En compagnie de Rémi Moniot (Heuilley-sur-Saône), Éric Druot (Mutigny), et Christine Brey (Cessey-sur-Tille), Christophe Emery a engagé des démarches pour «replacer» la clientèle agricole de François Riondet : «nous nous sommes entretenus avec lui et nous avons agi collectivement, en concertation avec les autres éleveurs, pour effectuer un travail de bon sens, en raisonnant géographiquement. Nos réunions ont été suivies par plus de 95% des éleveurs concernés. Cinq cabinets vétérinaires, au total, ont accepté de prendre le relais, certains avec motivation, d’autres par simple respect pour les éleveurs. Une cinquantaine d’élevages vont désormais s’adresser aux cabinets de Dole et d’Is-sur-Tille. Champlitte, Saint-Usage et Gy seront en charge des autres exploitations, soit un peu plus d’une trentaine de fermes, tantôt allaitantes, tantôt laitières. Tout le monde est aujourd’hui recasé, cela représente environ 12 000 bovins. C’était le premier objectif que nous nous étions fixé. Nous n’avons laissé personne dans l’attente ni au bord de la route. Mais nous sommes conscients que cette solution ne durera pas dans le temps». Le petit groupe d’éleveurs résume les limites du système : «l’éloignement des cabinets vétérinaires, bien que raisonné, est plus important qu’avant, cela va engendrer plusieurs contraintes. Sur le plan pratique, il faudra beaucoup plus de temps pour intervenir, cela posera forcément des problèmes pour les urgences. Cela n’arrange bien sûr personne. D’un point de vue économique, le prix des actes sera forcément plus élevé avec des frais de déplacement qui risquent de grimper».

Inquiétudes de mise
Rémi Moniot, Éric Druot, Christine Brey et Christophe Emery l’ont bien perçu durant leurs récents échanges avec les cabinets vétérinaires : les missions «rurales» ne font plus envie aux jeunes générations : «beaucoup de monde s’inquiète de ce phénomène de désertification vétérinaire. Certains collègues éleveurs se posent déjà des questions sur leur avenir, le risque d’arrêter l’élevage existe.

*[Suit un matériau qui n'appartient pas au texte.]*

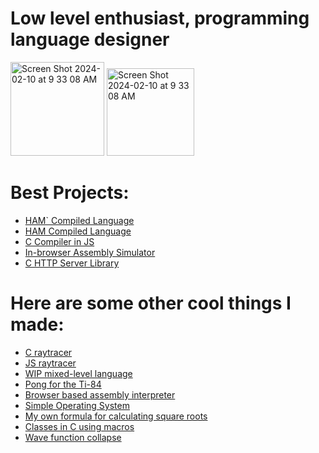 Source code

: # Low level enthusiast, programming language designer

<img width="150" alt="Screen Shot 2024-02-10 at 9 33 08 AM" src="https://github.com/FISHARMNIC/FISHARMNIC/assets/73864341/80f4df7d-baa0-42a1-93d3-64739a594dd2">

<img width="140" alt="Screen Shot 2024-02-10 at 9 33 08 AM" src="https://github.com/FISHARMNIC/FISHARMNIC/assets/73864341/d1a17f1d-0ee7-496b-9a95-8ba93e434bfe">


# Best Projects:
* [HAM` Compiled Language](https://github.com/FISHARMNIC/proglan2_HAMprime)
* [HAM Compiled Language](https://github.com/FISHARMNIC/ham-lang)
* [C Compiler in JS](https://github.com/FISHARMNIC/C-compiler)
* [In-browser Assembly Simulator](https://github.com/FISHARMNIC/online-assembly-simulator)
* [C HTTP Server Library](https://github.com/FISHARMNIC/Chttp)

# Here are some other cool things I made:
* [C raytracer](https://github.com/FISHARMNIC/C-raytracer)
* [JS raytracer](https://github.com/FISHARMNIC/jsRaytracer)
* [WIP mixed-level language](https://github.com/FISHARMNIC/Asap-Lang)
* [Pong for the Ti-84](https://github.com/FISHARMNIC/TI84-pong)
* [Browser based assembly interpreter](https://github.com/FISHARMNIC/online-assembly-simulator)
* [Simple Operating System](https://github.com/FISHARMNIC/Tachyon-OS)
* [My own formula for calculating square roots](https://github.com/FISHARMNIC/sqrtOpt)
* [Classes in C using macros](https://github.com/FISHARMNIC/C-classes)
* [Wave function collapse](https://github.com/FISHARMNIC/wfc)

Notre secteur est pourtant très dynamique avec une moyenne d’âge pas très élevée. Nous tentons donc d’attirer quelqu’un dans notre secteur. Il faut tout tenter». Le petit groupe d’éleveurs a bien sûr sensibilisé les élus. La semaine dernière, le député Rémi Delatte a notamment fait le déplacement près de Pontailler. «Nous pensons que les conséquences de cette désertification vétérinaire sont sous-estimées en France», confient les éleveurs, «nous le répétons :  nous sommes persuadés que ce phénomène va se multiplier sur le territoire dans les années qui viennent si rien n’est fait. Au-delà de ses prestations, un vétérinaire apporte un réel suivi sur les exploitations, son œil extérieur est toujours très utile. Sans lui, les éleveurs peuvent faire des erreurs qui leur coûtent cher. Les enjeux sanitaires sont aussi énormes. L’avenir de tout un secteur est en danger. Il serait aussi incohérent de ne plus pouvoir disposer de services vétérinaires, à l’heure où les médias et la société mettent l’accent sur le bien-être animal».